THE COLLAPSE OF THE SYSTEM AS A SOURCE OF GOOD
In the latest episode of the Business of Fashion podcast, Dutch trend researcher Lidewij Edelkoort also forecasts the future of fashion week and addresses problems that the industry will have to face in the days of Corona. While the current global humanitarian crisis is coming to a head and major fashion houses are joining the fight to contain the virus by donating relief funds or producing medical overalls and protective masks, Edelkoort believes that now is the time for the fashion industry to “jump off the carousel” and look at its retail model. According to the Dutch futurist, the number of 114 billion garments produced annually will decrease in the future as both buyers and brands cut back on unnecessary spending during this period of economic uncertainty.

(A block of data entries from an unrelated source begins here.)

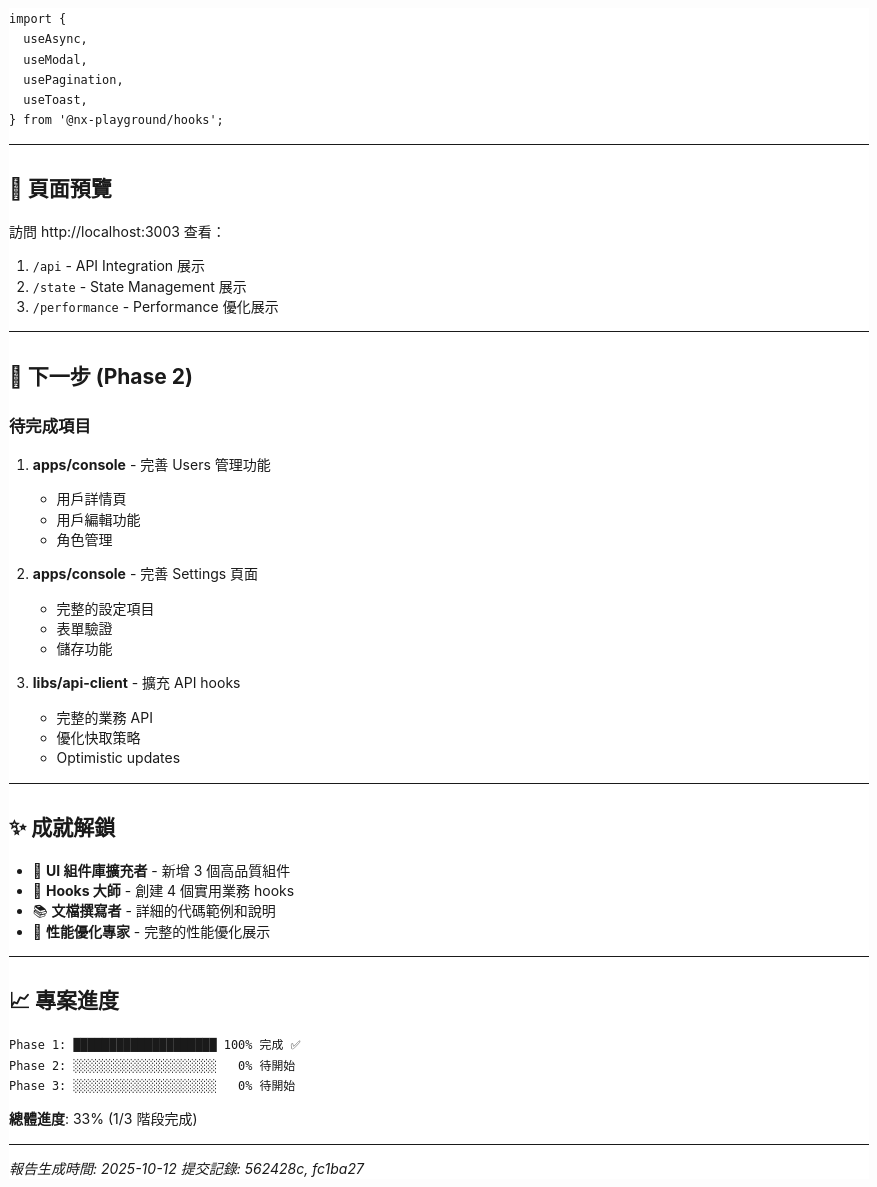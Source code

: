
 ```tsx
import {
  useAsync,
  useModal,
  usePagination,
  useToast,
} from '@nx-playground/hooks';
```

---

## 📱 頁面預覽

訪問 http://localhost:3003 查看：

1. `/api` - API Integration 展示
2. `/state` - State Management 展示
3. `/performance` - Performance 優化展示

---

## 🎯 下一步 (Phase 2)

### 待完成項目

1. **apps/console** - 完善 Users 管理功能

   - 用戶詳情頁
   - 用戶編輯功能
   - 角色管理

2. **apps/console** - 完善 Settings 頁面

   - 完整的設定項目
   - 表單驗證
   - 儲存功能

3. **libs/api-client** - 擴充 API hooks
   - 完整的業務 API
   - 優化快取策略
   - Optimistic updates

---

## ✨ 成就解鎖

- 🎨 **UI 組件庫擴充者** - 新增 3 個高品質組件
- 🎣 **Hooks 大師** - 創建 4 個實用業務 hooks
- 📚 **文檔撰寫者** - 詳細的代碼範例和說明
- 🚀 **性能優化專家** - 完整的性能優化展示

---

## 📈 專案進度

```
Phase 1: ████████████████████ 100% 完成 ✅
Phase 2: ░░░░░░░░░░░░░░░░░░░░   0% 待開始
Phase 3: ░░░░░░░░░░░░░░░░░░░░   0% 待開始
```

**總體進度**: 33% (1/3 階段完成)

---

_報告生成時間: 2025-10-12_
_提交記錄: 562428c, fc1ba27_
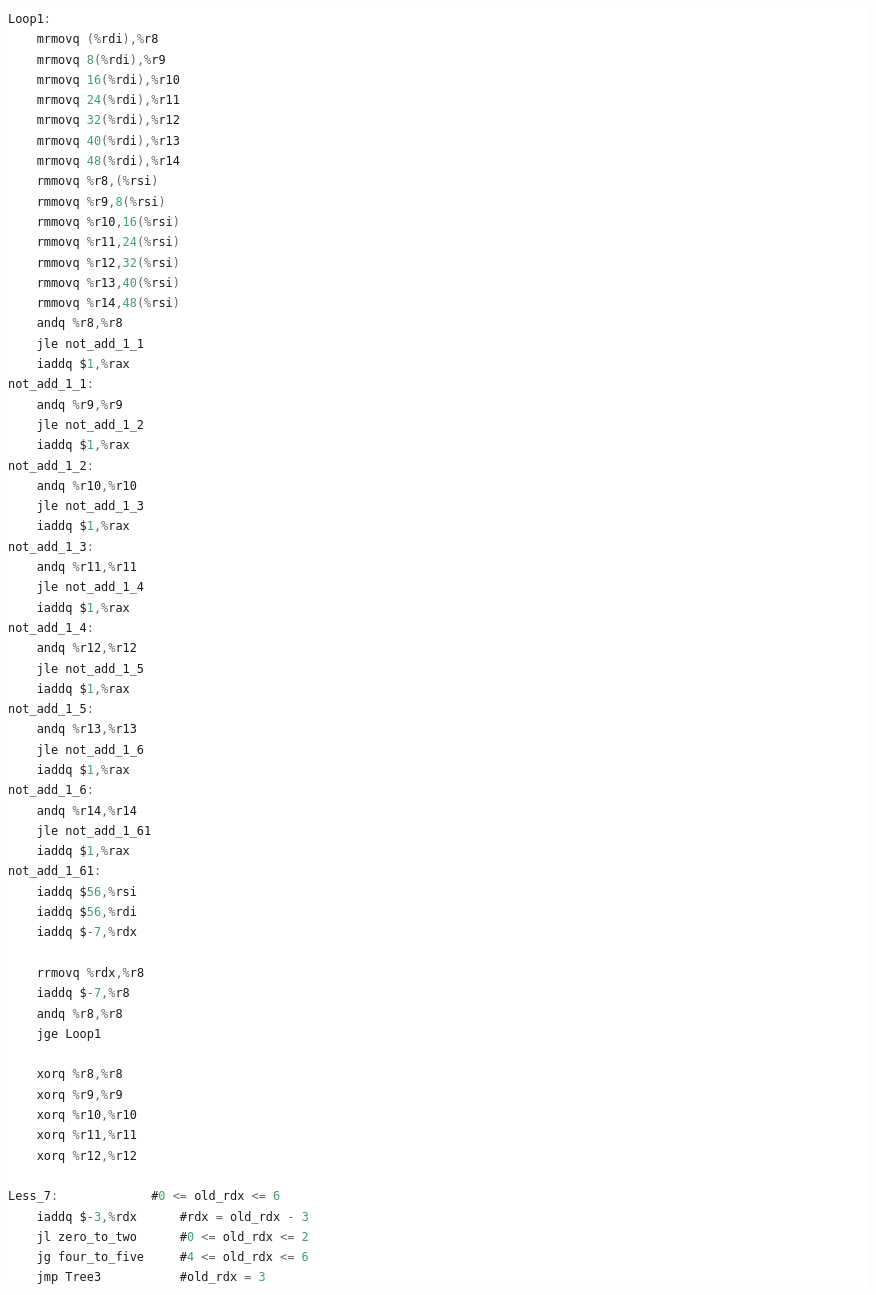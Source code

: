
 ```c
Loop1:
    mrmovq (%rdi),%r8
    mrmovq 8(%rdi),%r9
    mrmovq 16(%rdi),%r10
    mrmovq 24(%rdi),%r11
    mrmovq 32(%rdi),%r12
    mrmovq 40(%rdi),%r13
    mrmovq 48(%rdi),%r14
    rmmovq %r8,(%rsi)
    rmmovq %r9,8(%rsi)
    rmmovq %r10,16(%rsi)
    rmmovq %r11,24(%rsi)
    rmmovq %r12,32(%rsi)
    rmmovq %r13,40(%rsi)
    rmmovq %r14,48(%rsi)
    andq %r8,%r8
    jle not_add_1_1
    iaddq $1,%rax
not_add_1_1:
    andq %r9,%r9
    jle not_add_1_2
    iaddq $1,%rax
not_add_1_2:
    andq %r10,%r10
    jle not_add_1_3
    iaddq $1,%rax
not_add_1_3:
    andq %r11,%r11
    jle not_add_1_4
    iaddq $1,%rax
not_add_1_4:
    andq %r12,%r12
    jle not_add_1_5
    iaddq $1,%rax
not_add_1_5:
    andq %r13,%r13
    jle not_add_1_6
    iaddq $1,%rax
not_add_1_6:
    andq %r14,%r14
    jle not_add_1_61
    iaddq $1,%rax
not_add_1_61:
    iaddq $56,%rsi
    iaddq $56,%rdi
    iaddq $-7,%rdx

    rrmovq %rdx,%r8
    iaddq $-7,%r8
    andq %r8,%r8
    jge Loop1

    xorq %r8,%r8
    xorq %r9,%r9
    xorq %r10,%r10
    xorq %r11,%r11
    xorq %r12,%r12

Less_7:             #0 <= old_rdx <= 6
    iaddq $-3,%rdx      #rdx = old_rdx - 3
    jl zero_to_two      #0 <= old_rdx <= 2
    jg four_to_five     #4 <= old_rdx <= 6
    jmp Tree3           #old_rdx = 3
```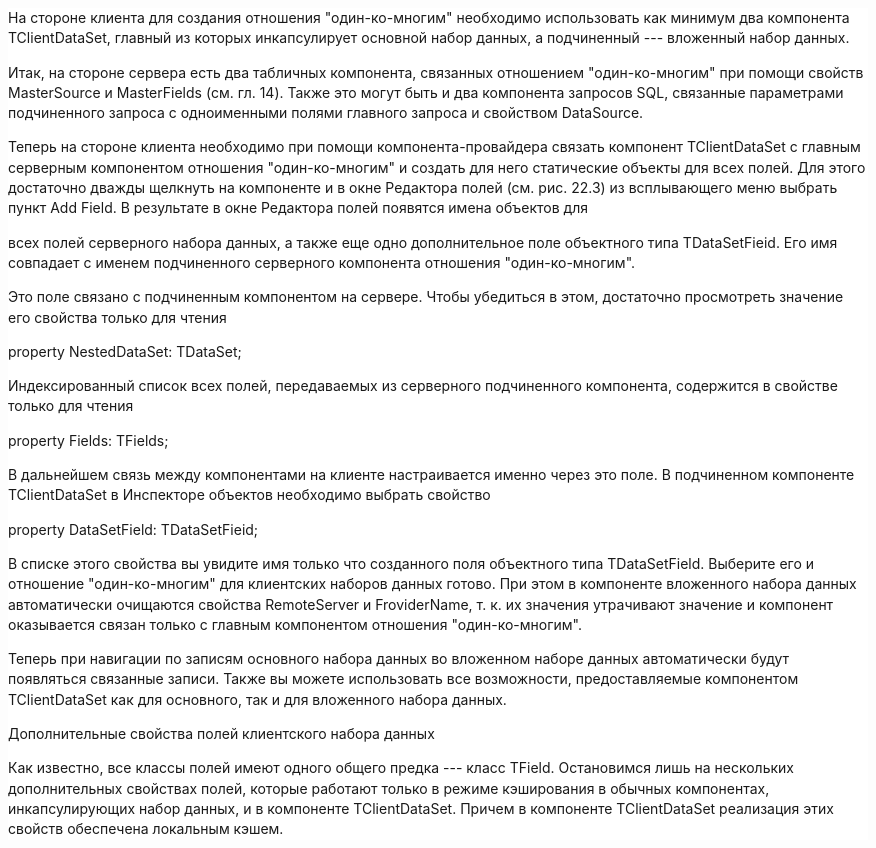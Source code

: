 На стороне клиента для создания отношения "один-ко-многим" необходимо
использовать как минимум два компонента TClientDataSet, главный из
которых инкапсулирует основной набор данных, а подчиненный --- вложенный
набор данных.

Итак, на стороне сервера есть два табличных компонента, связанных
отношением "один-ко-многим" при помощи свойств MasterSource и
MasterFields (см. гл. 14). Также это могут быть и два компонента
запросов SQL, связанные параметрами подчиненного запроса с одноименными
полями главного запроса и свойством DataSource.

Теперь на стороне клиента необходимо при помощи компонента-провайдера
связать компонент TClientDataSet с главным серверным компонентом
отношения "один-ко-многим" и создать для него статические объекты для
всех полей. Для этого достаточно дважды щелкнуть на компоненте и в окне
Редактора полей (см. рис. 22.3) из всплывающего меню выбрать пункт Add
Field. В результате в окне Редактора полей появятся имена объектов для

всех полей серверного набора данных, а также еще одно дополнительное
поле объектного типа TDataSetFieid. Его имя совпадает с именем
подчиненного серверного компонента отношения "один-ко-многим".

Это поле связано с подчиненным компонентом на сервере. Чтобы убедиться в
этом, достаточно просмотреть значение его свойства только для чтения

property NestedDataSet: TDataSet;

Индексированный список всех полей, передаваемых из серверного
подчиненного компонента, содержится в свойстве только для чтения

property Fields: TFields;

В дальнейшем связь между компонентами на клиенте настраивается именно
через это поле. В подчиненном компоненте TClientDataSet в Инспекторе
объектов необходимо выбрать свойство

property DataSetField: TDataSetFieid;

В списке этого свойства вы увидите имя только что созданного поля
объектного типа TDataSetField. Выберите его и отношение
"один-ко-многим" для клиентских наборов данных готово. При этом в
компоненте вложенного набора данных автоматически очищаются свойства
RemoteServer и FroviderName, т. к. их значения утрачивают значение и
компонент оказывается связан только с главным компонентом отношения
"один-ко-многим".

Теперь при навигации по записям основного набора данных во вложенном
наборе данных автоматически будут появляться связанные записи. Также вы
можете использовать все возможности, предоставляемые компонентом
TClientDataSet как для основного, так и для вложенного набора данных.

Дополнительные свойства полей клиентского набора данных

Как известно, все классы полей имеют одного общего предка --- класс
TField. Остановимся лишь на нескольких дополнительных свойствах полей,
которые работают только в режиме кэширования в обычных компонентах,
инкапсулирующих набор данных, и в компоненте TClientDataSet. Причем в
компоненте TClientDataSet реализация этих свойств обеспечена локальным
кэшем.
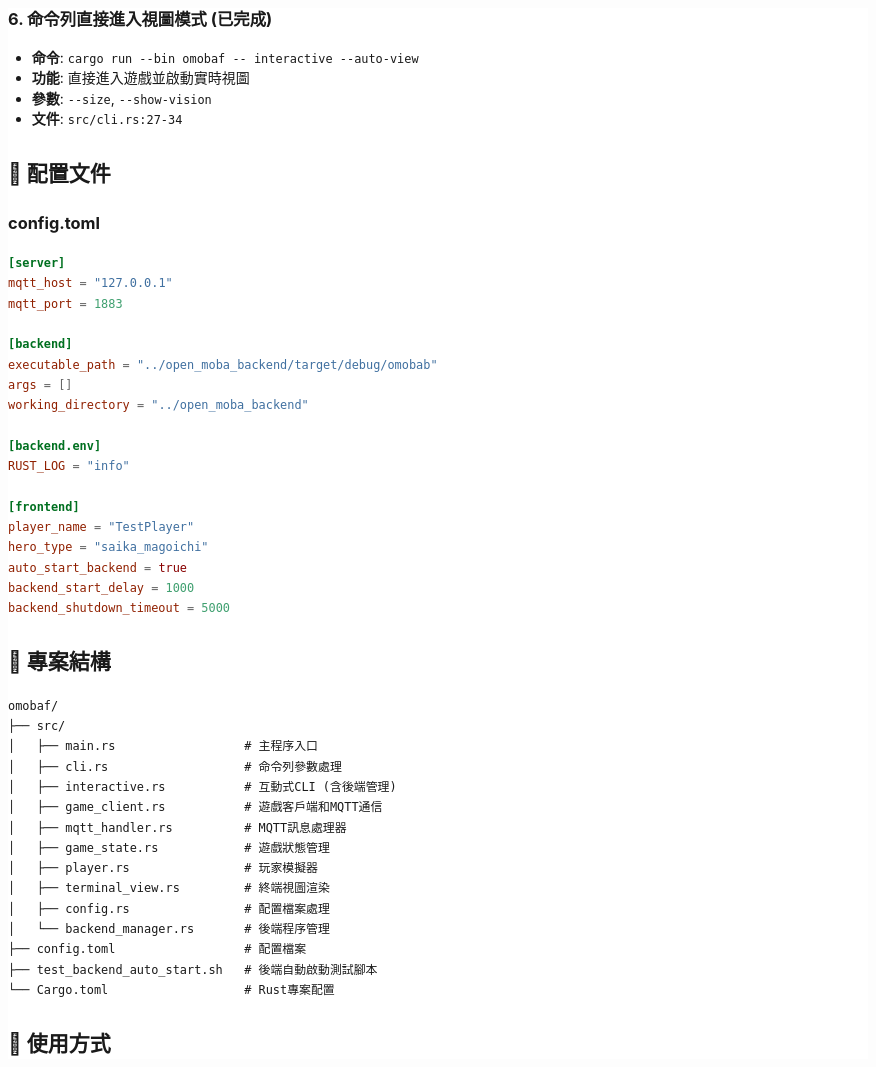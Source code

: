 ### 6. 命令列直接進入視圖模式 (已完成)
- **命令**: `cargo run --bin omobaf -- interactive --auto-view`
- **功能**: 直接進入遊戲並啟動實時視圖
- **參數**: `--size`, `--show-vision`
- **文件**: `src/cli.rs:27-34`

## 🔧 配置文件

### config.toml
```toml
[server]
mqtt_host = "127.0.0.1"
mqtt_port = 1883

[backend]
executable_path = "../open_moba_backend/target/debug/omobab"
args = []
working_directory = "../open_moba_backend"

[backend.env]
RUST_LOG = "info"

[frontend]
player_name = "TestPlayer"
hero_type = "saika_magoichi"
auto_start_backend = true
backend_start_delay = 1000
backend_shutdown_timeout = 5000
```

## 📁 專案結構

```
omobaf/
├── src/
│   ├── main.rs                  # 主程序入口
│   ├── cli.rs                   # 命令列參數處理
│   ├── interactive.rs           # 互動式CLI (含後端管理)
│   ├── game_client.rs           # 遊戲客戶端和MQTT通信
│   ├── mqtt_handler.rs          # MQTT訊息處理器
│   ├── game_state.rs            # 遊戲狀態管理
│   ├── player.rs                # 玩家模擬器
│   ├── terminal_view.rs         # 終端視圖渲染
│   ├── config.rs                # 配置檔案處理
│   └── backend_manager.rs       # 後端程序管理
├── config.toml                  # 配置檔案
├── test_backend_auto_start.sh   # 後端自動啟動測試腳本
└── Cargo.toml                   # Rust專案配置
```

## 🚀 使用方式
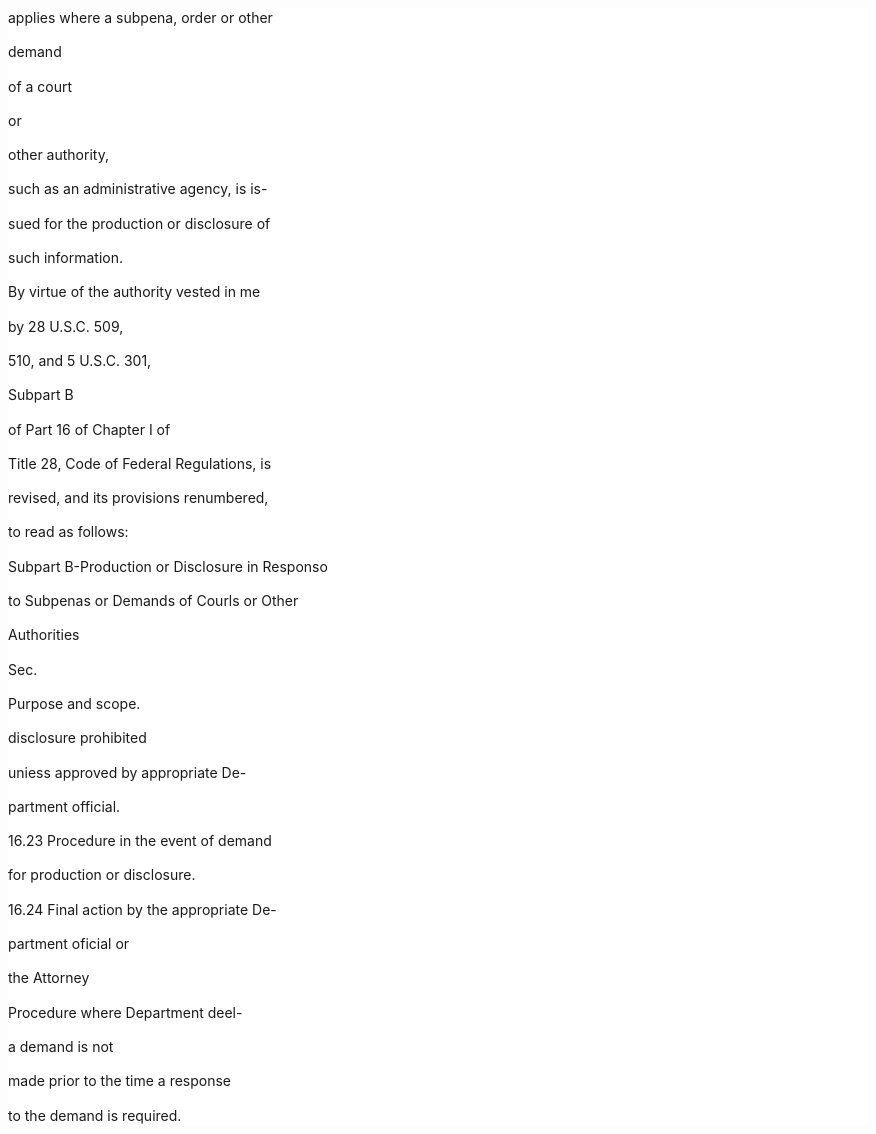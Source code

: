 applies where a subpena, order or other

demand

of a court

or

other authority,

such as an administrative agency, is is-

sued for the production or disclosure of

such information.

By virtue of the authority vested in me

by 28 U.S.C. 509,

510, and 5 U.S.C. 301,

Subpart B

of Part 16 of Chapter I of

Title 28, Code of Federal Regulations, is

revised, and its provisions renumbered,

to read as follows:

Subpart B-Production or Disclosure in Responso

to Subpenas or Demands of Courls or Other

Authorities

Sec.

Purpose and scope.

disclosure prohibited

uniess approved by appropriate De-

partment official.

16.23 Procedure in the event of demand

for production or disclosure.

16.24 Final action by the appropriate De-

partment oficial or

the Attorney

Procedure where Department deel-

a demand is not

made prior to the time a response

to the demand is required.
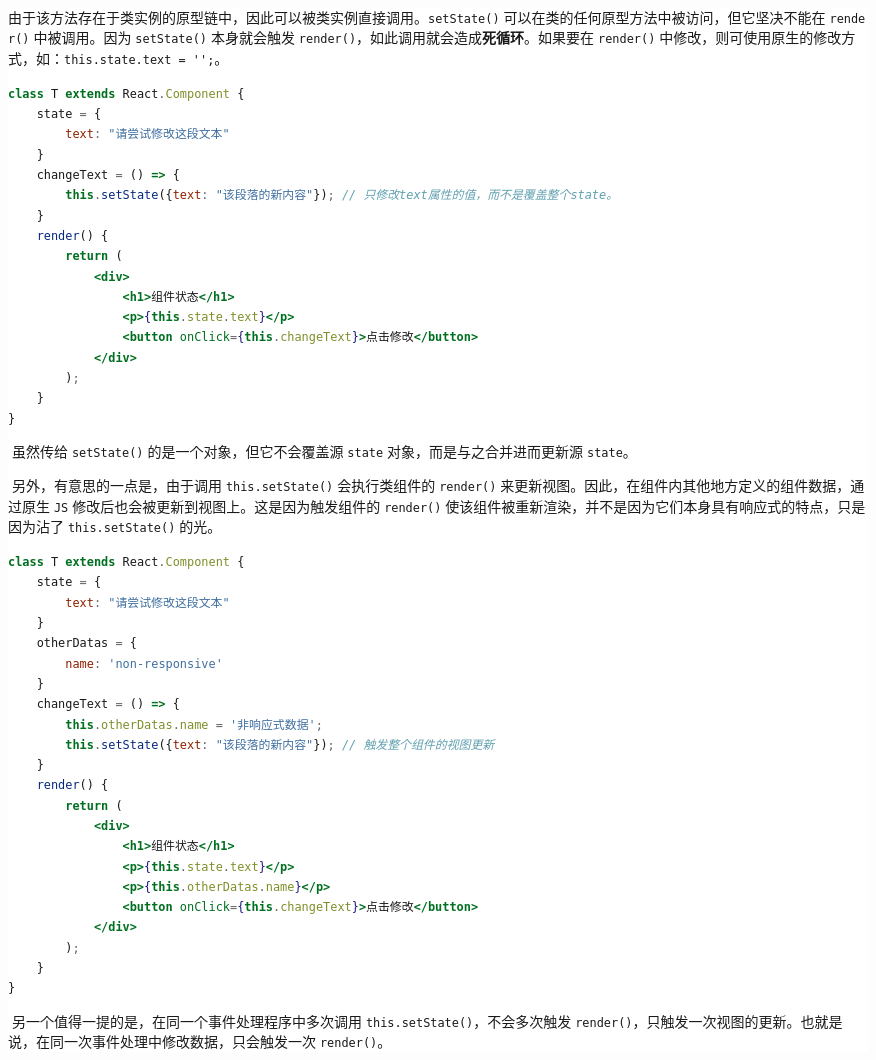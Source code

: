 ​		由于该方法存在于类实例的原型链中，因此可以被类实例直接调用。`setState()` 可以在类的任何原型方法中被访问，但它坚决不能在 `render()` 中被调用。因为 `setState()` 本身就会触发 `render()`，如此调用就会造成**死循环**。如果要在 `render()` 中修改，则可使用原生的修改方式，如：`this.state.text = '';`。

```jsx
class T extends React.Component {
    state = {
		text: "请尝试修改这段文本"
	}
    changeText = () => {
        this.setState({text: "该段落的新内容"}); // 只修改text属性的值，而不是覆盖整个state。
    }
    render() {
        return (
        	<div>
                <h1>组件状态</h1>
                <p>{this.state.text}</p>
                <button onClick={this.changeText}>点击修改</button>
            </div>
        );
    }
}
```

​		虽然传给 `setState()` 的是一个对象，但它不会覆盖源 `state` 对象，而是与之合并进而更新源 `state`。

​		另外，有意思的一点是，由于调用 `this.setState()` 会执行类组件的 `render()` 来更新视图。因此，在组件内其他地方定义的组件数据，通过原生 `JS` 修改后也会被更新到视图上。这是因为触发组件的 `render()` 使该组件被重新渲染，并不是因为它们本身具有响应式的特点，只是因为沾了 `this.setState()` 的光。

```jsx
class T extends React.Component {
    state = {
		text: "请尝试修改这段文本"
	}
    otherDatas = {
        name: 'non-responsive'
    }
    changeText = () => {
        this.otherDatas.name = '非响应式数据';
        this.setState({text: "该段落的新内容"}); // 触发整个组件的视图更新
    }
    render() {
        return (
        	<div>
                <h1>组件状态</h1>
                <p>{this.state.text}</p>
                <p>{this.otherDatas.name}</p>
                <button onClick={this.changeText}>点击修改</button>
            </div>
        );
    }
}
```

​		另一个值得一提的是，在同一个事件处理程序中多次调用 `this.setState()`，不会多次触发 `render()`，只触发一次视图的更新。也就是说，在同一次事件处理中修改数据，只会触发一次 `render()`。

The usual seasonal rhythm would also change for good, with the current situation “completely changing the way we produce, dress and consume”. All in all, in view of the current collapse of the system, Li Edelkoort sums up a source of good in the long term. Although she makes it clear that the loss of assets and money will have colossal consequences and be hard, she also argues for a reinvention of society: “But if we choose to reinvent society and rebuild and completely resynchronize the systems, we could… we could start with a blank page.”
COMMON COPING STRATEGIES WITHIN THE INDUSTRY
So how will the fashion market look like when the crisis has more or less subsided? Imran Amed, the founder of The Business of Fashion, expects a dramatic change, which will require an unparalleled cooperation within the industries. The recessive market resulting from the pandemic can only be overcome if competing companies exchange data, manners and insights with regard to coping strategies in the future. Furthermore, according to Amed, it is now time to “prepare for a world after the coronavirus”. According to McKinsey, this could result in increased expectations of more sustainable action, as well as a complete redesign of the industrial value chain.
In detail, this could mean smaller seasonal collections or simply more timeless garments. It is possible, however, that next year the products that were planned for this year will still be in the shops.